O presidente da Câmara, vereador Galba Novaes, declarou que o posto de saúde do Denisson Menezes só pode funcionar até as 14h, segundo determinação dos traficantes. “E o mais revoltante é que nenhum policial vai ao bairro para dizer que o posto de saúde vai funcionar em horário normal. Ninguém diz: que venha os traficantes que iremos enfrentar e o posto de saúde vai funcionar. Por isso eu não vou me cansar de defender a atividade delegada”, frisou.

Galba Novaes também criticou o abandono do Estado com as políticas públicas. Ele acrescentou que diversas escolas estão abandonadas e citou como exemplo o Centro Profissionalizante Aurélio Buarque de Holanda. “O vereador acaba assumindo funções que não é dele. Como as políticas públicas não funcionam, nós nos vemos obrigados a promover o assistencialismo. Minha família realiza um trabalho filantrópico, com o Instituto Galba Novaes, para suprir as carências da população, que não tem onde praticar esportes e realizar seus campeonatos”, ressaltou.

Novaes afirmou ainda que é necessário maiores investimentos na educação e defendeu a jornada integral de ensino. “Essa experiência deu certo na cidade de Pato Branco, no Paraná. Está provado que a educação reduz a violência. Pato Branco era a cidade mais violenta do Paraná e hoje é a mais tranquila. Lá a evasão escolar não existe. Os alunos entram às 7h da manhã, saem às 17h e recebem todas as refeições. Porque não implantar isso aqui?”, indagou.

Redução de gastos

A vereadora Heloisa Helena declarou apoio aos projetos apresentados pelo vereador Galba Novaes, que visam reduzir os gastos no Legislativo municipal. Os projetos de número 196, 197 e 198 de 2011, tratam da revogação da Lei 5977, de 29 de dezembro de 2010, que aumenta o salário dos vereadores dos atuais R$ 9 mil para R$ 14 mil; altera o artigo 3º da Lei 5917, de 13 de setembro de 2010, reduzindo o valor das verbas de gabinete de R$ 9 mil para R$ 6.096,00; e reduz de 17 para 10 o número de cargos comissionados em cada gabinete de vereador da Câmara.
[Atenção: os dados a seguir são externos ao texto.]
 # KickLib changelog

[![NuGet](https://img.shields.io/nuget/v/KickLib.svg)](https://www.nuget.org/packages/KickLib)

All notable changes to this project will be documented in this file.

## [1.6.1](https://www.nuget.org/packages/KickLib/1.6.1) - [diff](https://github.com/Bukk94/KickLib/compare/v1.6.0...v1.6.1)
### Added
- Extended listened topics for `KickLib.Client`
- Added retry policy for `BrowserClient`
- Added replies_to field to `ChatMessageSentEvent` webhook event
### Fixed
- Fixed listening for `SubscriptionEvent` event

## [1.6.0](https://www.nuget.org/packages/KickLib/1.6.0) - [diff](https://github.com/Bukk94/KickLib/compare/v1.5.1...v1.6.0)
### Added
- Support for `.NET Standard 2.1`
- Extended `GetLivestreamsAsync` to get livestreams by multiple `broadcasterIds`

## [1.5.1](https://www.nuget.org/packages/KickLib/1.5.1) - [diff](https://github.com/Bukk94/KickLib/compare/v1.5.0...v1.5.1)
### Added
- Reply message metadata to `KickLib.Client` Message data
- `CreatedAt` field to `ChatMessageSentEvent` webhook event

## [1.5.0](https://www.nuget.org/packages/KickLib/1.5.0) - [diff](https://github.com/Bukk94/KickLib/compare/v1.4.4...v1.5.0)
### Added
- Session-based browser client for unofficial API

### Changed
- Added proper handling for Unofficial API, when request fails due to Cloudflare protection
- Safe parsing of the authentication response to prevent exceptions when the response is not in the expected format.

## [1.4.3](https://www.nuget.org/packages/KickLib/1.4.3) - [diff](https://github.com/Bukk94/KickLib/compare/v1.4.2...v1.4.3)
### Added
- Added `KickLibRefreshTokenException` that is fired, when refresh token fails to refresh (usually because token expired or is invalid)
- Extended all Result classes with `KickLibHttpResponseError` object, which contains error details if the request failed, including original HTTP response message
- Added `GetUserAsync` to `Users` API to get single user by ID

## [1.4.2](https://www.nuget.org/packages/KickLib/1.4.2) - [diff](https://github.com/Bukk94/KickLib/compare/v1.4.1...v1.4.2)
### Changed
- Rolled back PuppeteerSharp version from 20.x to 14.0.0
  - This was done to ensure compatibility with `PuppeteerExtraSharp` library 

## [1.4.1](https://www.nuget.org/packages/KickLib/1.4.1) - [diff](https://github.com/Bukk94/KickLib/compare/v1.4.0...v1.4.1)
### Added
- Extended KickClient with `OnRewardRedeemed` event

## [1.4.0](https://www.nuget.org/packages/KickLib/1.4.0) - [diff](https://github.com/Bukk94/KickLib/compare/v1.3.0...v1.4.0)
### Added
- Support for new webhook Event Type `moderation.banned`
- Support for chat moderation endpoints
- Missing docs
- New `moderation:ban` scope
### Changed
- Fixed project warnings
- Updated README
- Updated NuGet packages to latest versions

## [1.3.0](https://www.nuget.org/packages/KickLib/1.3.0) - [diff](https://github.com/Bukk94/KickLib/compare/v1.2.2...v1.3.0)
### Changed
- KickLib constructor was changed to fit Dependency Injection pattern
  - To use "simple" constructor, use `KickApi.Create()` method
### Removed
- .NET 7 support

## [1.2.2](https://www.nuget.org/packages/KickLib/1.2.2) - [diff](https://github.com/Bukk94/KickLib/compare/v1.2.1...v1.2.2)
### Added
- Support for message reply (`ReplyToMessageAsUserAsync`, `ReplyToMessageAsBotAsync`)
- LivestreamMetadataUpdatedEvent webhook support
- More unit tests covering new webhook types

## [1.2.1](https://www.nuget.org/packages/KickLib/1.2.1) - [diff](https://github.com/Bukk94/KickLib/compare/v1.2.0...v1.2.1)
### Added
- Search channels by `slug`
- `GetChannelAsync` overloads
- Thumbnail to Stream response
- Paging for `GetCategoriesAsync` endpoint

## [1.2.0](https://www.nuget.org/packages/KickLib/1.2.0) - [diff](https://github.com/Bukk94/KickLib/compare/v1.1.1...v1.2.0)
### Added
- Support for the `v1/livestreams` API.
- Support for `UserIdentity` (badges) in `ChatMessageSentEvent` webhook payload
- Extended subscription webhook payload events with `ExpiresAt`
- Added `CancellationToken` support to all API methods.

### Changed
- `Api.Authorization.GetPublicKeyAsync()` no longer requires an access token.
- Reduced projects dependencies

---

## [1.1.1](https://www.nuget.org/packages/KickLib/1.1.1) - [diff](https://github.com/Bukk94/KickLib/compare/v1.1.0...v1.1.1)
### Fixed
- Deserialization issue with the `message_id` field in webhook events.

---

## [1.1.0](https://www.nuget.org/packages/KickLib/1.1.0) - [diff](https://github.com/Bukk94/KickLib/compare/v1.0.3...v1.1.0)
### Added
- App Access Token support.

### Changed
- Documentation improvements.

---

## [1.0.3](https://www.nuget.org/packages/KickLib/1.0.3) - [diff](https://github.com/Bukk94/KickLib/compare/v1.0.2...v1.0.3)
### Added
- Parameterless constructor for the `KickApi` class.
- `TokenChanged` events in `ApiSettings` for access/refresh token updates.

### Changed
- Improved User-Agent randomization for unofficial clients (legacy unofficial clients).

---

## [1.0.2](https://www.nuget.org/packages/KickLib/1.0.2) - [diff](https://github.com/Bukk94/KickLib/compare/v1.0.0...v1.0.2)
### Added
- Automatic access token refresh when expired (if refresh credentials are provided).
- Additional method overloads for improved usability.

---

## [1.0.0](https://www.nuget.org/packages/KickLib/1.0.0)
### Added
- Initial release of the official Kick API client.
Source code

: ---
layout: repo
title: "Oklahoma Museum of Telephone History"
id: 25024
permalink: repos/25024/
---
Heloisa Helena disse que irá apresentar requerimento para que os projetos tramitem em regime de urgência. “A maioria dos vereadores foi a favor do aumento do número de 21 para 31. Agora vou acompanhar quem vai votar favorável aos projetos que visam reduzir os gastos desta Casa”, declarou.

Os vereadores Paulo Corintho e Théo Fortes também manifestaram apoio às medidas apresentadas pelo presidente Galba Novaes. Corintho reforçou que as reduções irão atingir diretamente os bolsos dos vereadores.